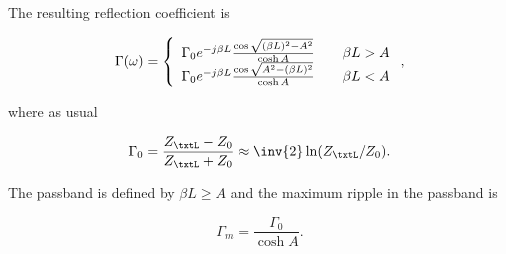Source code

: The resulting reflection coefficient is

\begin{equation}\label{eqn:continuumAndOtherTransformersCore:1080}
\Gamma(\omega)
=
\left\{
\begin{array}{l l}
\Gamma_0 e^{-j \beta L} \frac{\cos\sqrt{(\beta L)^2 - A^2}}{\cosh A} & \quad \mbox{\( \beta L > A \)} \\
\Gamma_0 e^{-j \beta L} \frac{\cos\sqrt{A^2 - (\beta L)^2 }}{\cosh A} & \quad \mbox{\( \beta L < A \)} \\
\end{array}
\right.,
\end{equation}

where as usual

\begin{equation}\label{eqn:continuumAndOtherTransformersCore:1100}
\Gamma_0 = \frac{Z_\txtL - Z_0}{Z_\txtL + Z_0} \approx \inv{2} \ln (Z_\txtL/Z_0).
\end{equation}

The passband is defined by \( \beta L \ge A \) and the maximum ripple in the passband is

\begin{equation}\label{eqn:continuumAndOtherTransformersCore:1120}
\Gamma_m = \frac{\Gamma_0}{\cosh A}.
\end{equation}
.....
An exact copy of all the records, free of pictures, is the expected answer.

Source code

: The resulting reflection coefficient is

\begin{equation}\label{eqn:continuumAndOtherTransformersCore:1080}
\Gamma(\omega)
=
\left\{
\begin{array}{l l}
\Gamma_0 e^{-j \beta L} \frac{\cos\sqrt{(\beta L)^2 - A^2}}{\cosh A} & \quad \mbox{\( \beta L > A \)} \\
\Gamma_0 e^{-j \beta L} \frac{\cos\sqrt{A^2 - (\beta L)^2 }}{\cosh A} & \quad \mbox{\( \beta L < A \)} \\
\end{array}
\right.,
\end{equation}

where as usual

\begin{equation}\label{eqn:continuumAndOtherTransformersCore:1100}
\Gamma_0 = \frac{Z_\txtL - Z_0}{Z_\txtL + Z_0} \approx \inv{2} \ln (Z_\txtL/Z_0).
\end{equation}

The passband is defined by \( \beta L \ge A \) and the maximum ripple in the passband is

\begin{equation}\label{eqn:continuumAndOtherTransformersCore:1120}
\Gamma_m = \frac{\Gamma_0}{\cosh A}.
\end{equation}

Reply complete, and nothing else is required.